The nearer the Kill ’Em All for One tour juddered towards its denouement, the more the problems faced by its personnel increased. Following an appearance at the Country Club in the
Los Angeles suburb of Reseda, a booking for which Lars Ulrich had been saving a consignment of brand-new cymbals (presumably believing LA to be the kind of ‘special occasion’ city for which his new equipment was suited) the travelling party headed north on Interstate 5 for the five-hour drive to San Francisco. There, the Kill ’Em All for One tour would draw to a climax with a triumvirate of performances at the Keystone Clubs in Palo Alto and Berkeley, and, finally, The Stone in San Francisco – three clubs that have since become notable simply for the fact that bands such as Metallica used to play there. En route to the Californian group’s adopted home city, the wheels on their long-suffering and fully ill-equipped Winnebago completed their final revolution. The van’s engine died not with a cough or a whimper, but instead exploded with a force sufficient to cause smoke to billow from the vehicle’s every orifice. The sight of this was enough to propel Ulrich himself out of the ride and thirty yards up the freeway before anyone else had even exited the vehicle.

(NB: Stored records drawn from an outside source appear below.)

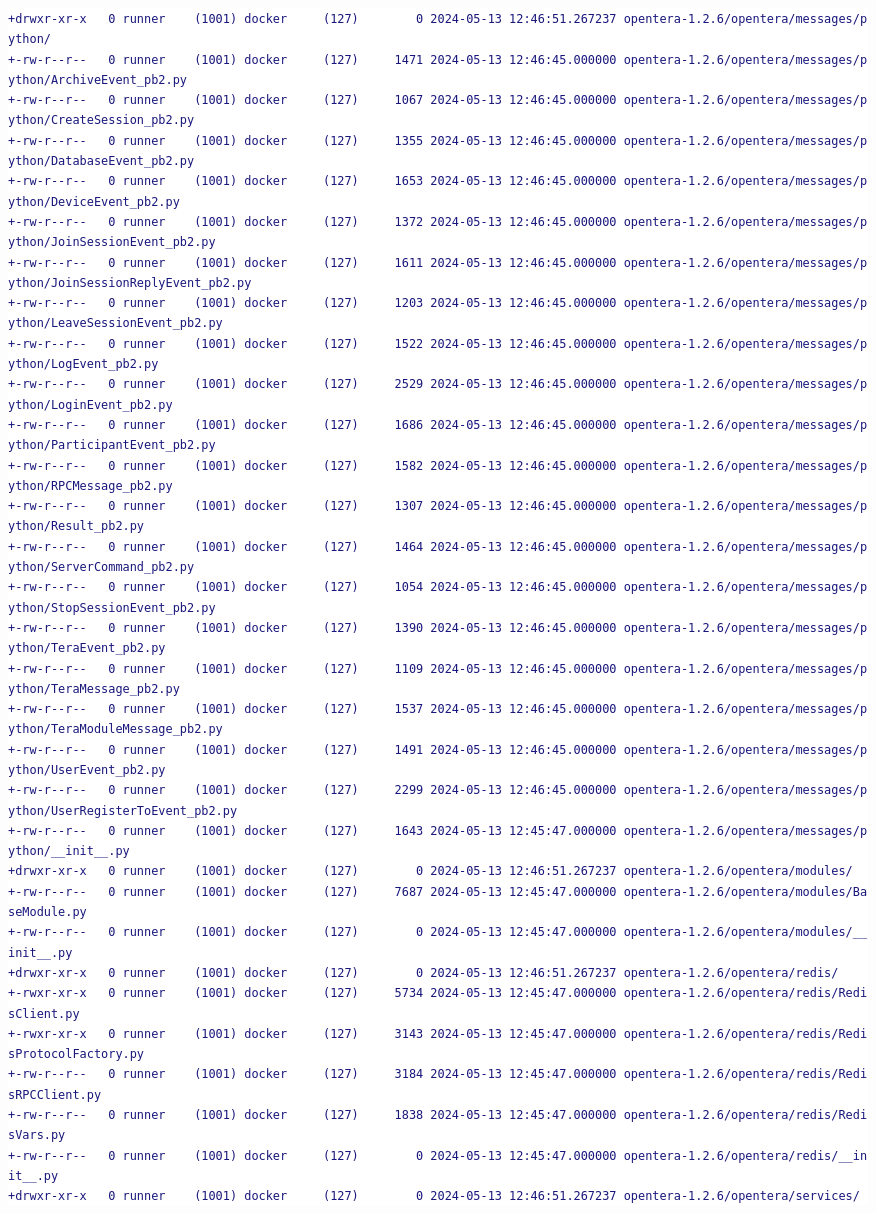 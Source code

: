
 ```diff
+drwxr-xr-x   0 runner    (1001) docker     (127)        0 2024-05-13 12:46:51.267237 opentera-1.2.6/opentera/messages/python/
+-rw-r--r--   0 runner    (1001) docker     (127)     1471 2024-05-13 12:46:45.000000 opentera-1.2.6/opentera/messages/python/ArchiveEvent_pb2.py
+-rw-r--r--   0 runner    (1001) docker     (127)     1067 2024-05-13 12:46:45.000000 opentera-1.2.6/opentera/messages/python/CreateSession_pb2.py
+-rw-r--r--   0 runner    (1001) docker     (127)     1355 2024-05-13 12:46:45.000000 opentera-1.2.6/opentera/messages/python/DatabaseEvent_pb2.py
+-rw-r--r--   0 runner    (1001) docker     (127)     1653 2024-05-13 12:46:45.000000 opentera-1.2.6/opentera/messages/python/DeviceEvent_pb2.py
+-rw-r--r--   0 runner    (1001) docker     (127)     1372 2024-05-13 12:46:45.000000 opentera-1.2.6/opentera/messages/python/JoinSessionEvent_pb2.py
+-rw-r--r--   0 runner    (1001) docker     (127)     1611 2024-05-13 12:46:45.000000 opentera-1.2.6/opentera/messages/python/JoinSessionReplyEvent_pb2.py
+-rw-r--r--   0 runner    (1001) docker     (127)     1203 2024-05-13 12:46:45.000000 opentera-1.2.6/opentera/messages/python/LeaveSessionEvent_pb2.py
+-rw-r--r--   0 runner    (1001) docker     (127)     1522 2024-05-13 12:46:45.000000 opentera-1.2.6/opentera/messages/python/LogEvent_pb2.py
+-rw-r--r--   0 runner    (1001) docker     (127)     2529 2024-05-13 12:46:45.000000 opentera-1.2.6/opentera/messages/python/LoginEvent_pb2.py
+-rw-r--r--   0 runner    (1001) docker     (127)     1686 2024-05-13 12:46:45.000000 opentera-1.2.6/opentera/messages/python/ParticipantEvent_pb2.py
+-rw-r--r--   0 runner    (1001) docker     (127)     1582 2024-05-13 12:46:45.000000 opentera-1.2.6/opentera/messages/python/RPCMessage_pb2.py
+-rw-r--r--   0 runner    (1001) docker     (127)     1307 2024-05-13 12:46:45.000000 opentera-1.2.6/opentera/messages/python/Result_pb2.py
+-rw-r--r--   0 runner    (1001) docker     (127)     1464 2024-05-13 12:46:45.000000 opentera-1.2.6/opentera/messages/python/ServerCommand_pb2.py
+-rw-r--r--   0 runner    (1001) docker     (127)     1054 2024-05-13 12:46:45.000000 opentera-1.2.6/opentera/messages/python/StopSessionEvent_pb2.py
+-rw-r--r--   0 runner    (1001) docker     (127)     1390 2024-05-13 12:46:45.000000 opentera-1.2.6/opentera/messages/python/TeraEvent_pb2.py
+-rw-r--r--   0 runner    (1001) docker     (127)     1109 2024-05-13 12:46:45.000000 opentera-1.2.6/opentera/messages/python/TeraMessage_pb2.py
+-rw-r--r--   0 runner    (1001) docker     (127)     1537 2024-05-13 12:46:45.000000 opentera-1.2.6/opentera/messages/python/TeraModuleMessage_pb2.py
+-rw-r--r--   0 runner    (1001) docker     (127)     1491 2024-05-13 12:46:45.000000 opentera-1.2.6/opentera/messages/python/UserEvent_pb2.py
+-rw-r--r--   0 runner    (1001) docker     (127)     2299 2024-05-13 12:46:45.000000 opentera-1.2.6/opentera/messages/python/UserRegisterToEvent_pb2.py
+-rw-r--r--   0 runner    (1001) docker     (127)     1643 2024-05-13 12:45:47.000000 opentera-1.2.6/opentera/messages/python/__init__.py
+drwxr-xr-x   0 runner    (1001) docker     (127)        0 2024-05-13 12:46:51.267237 opentera-1.2.6/opentera/modules/
+-rw-r--r--   0 runner    (1001) docker     (127)     7687 2024-05-13 12:45:47.000000 opentera-1.2.6/opentera/modules/BaseModule.py
+-rw-r--r--   0 runner    (1001) docker     (127)        0 2024-05-13 12:45:47.000000 opentera-1.2.6/opentera/modules/__init__.py
+drwxr-xr-x   0 runner    (1001) docker     (127)        0 2024-05-13 12:46:51.267237 opentera-1.2.6/opentera/redis/
+-rwxr-xr-x   0 runner    (1001) docker     (127)     5734 2024-05-13 12:45:47.000000 opentera-1.2.6/opentera/redis/RedisClient.py
+-rwxr-xr-x   0 runner    (1001) docker     (127)     3143 2024-05-13 12:45:47.000000 opentera-1.2.6/opentera/redis/RedisProtocolFactory.py
+-rw-r--r--   0 runner    (1001) docker     (127)     3184 2024-05-13 12:45:47.000000 opentera-1.2.6/opentera/redis/RedisRPCClient.py
+-rw-r--r--   0 runner    (1001) docker     (127)     1838 2024-05-13 12:45:47.000000 opentera-1.2.6/opentera/redis/RedisVars.py
+-rw-r--r--   0 runner    (1001) docker     (127)        0 2024-05-13 12:45:47.000000 opentera-1.2.6/opentera/redis/__init__.py
+drwxr-xr-x   0 runner    (1001) docker     (127)        0 2024-05-13 12:46:51.267237 opentera-1.2.6/opentera/services/
```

Temporarily stranded, the group convened in what John Gallagher recalls as being ‘a weird little town straight out of the Twilight Zone’ until alternative transport was sourced. Deciding to complete their journey not on Interstate 5 but rather on back roads leading south to north, at one point the party travelled along a road on which one side was abutted by a cliff edge and a sheer drop of several hundred feet. It was the kind of scene at which one which one might expect to see Wile E. Coyote in fruitless pursuit of the Road Runner. While some of the passengers reacted to this sight with gallows humour, others were less cocksure. From a seat in the rear, the voice of a young man with a Danish accent could be heard to say, ‘Kirk, I’m really scared. Can I hold your hand?’
For musicians coarsened by the experience of a two-month tour that had seen them endure gruelling conditions, bear witness to backwater cities, and amass enough experience to gain a crash-course understanding that it was indeed a long way to
the top for anyone desiring to rock ’n’ roll, such a request did not fall on sympathetic ears. For the final hours of the journey to San Francisco, it was Ulrich who found himself in the barrel as everyone in the vehicle laughed themselves silly at the drummer’s expense.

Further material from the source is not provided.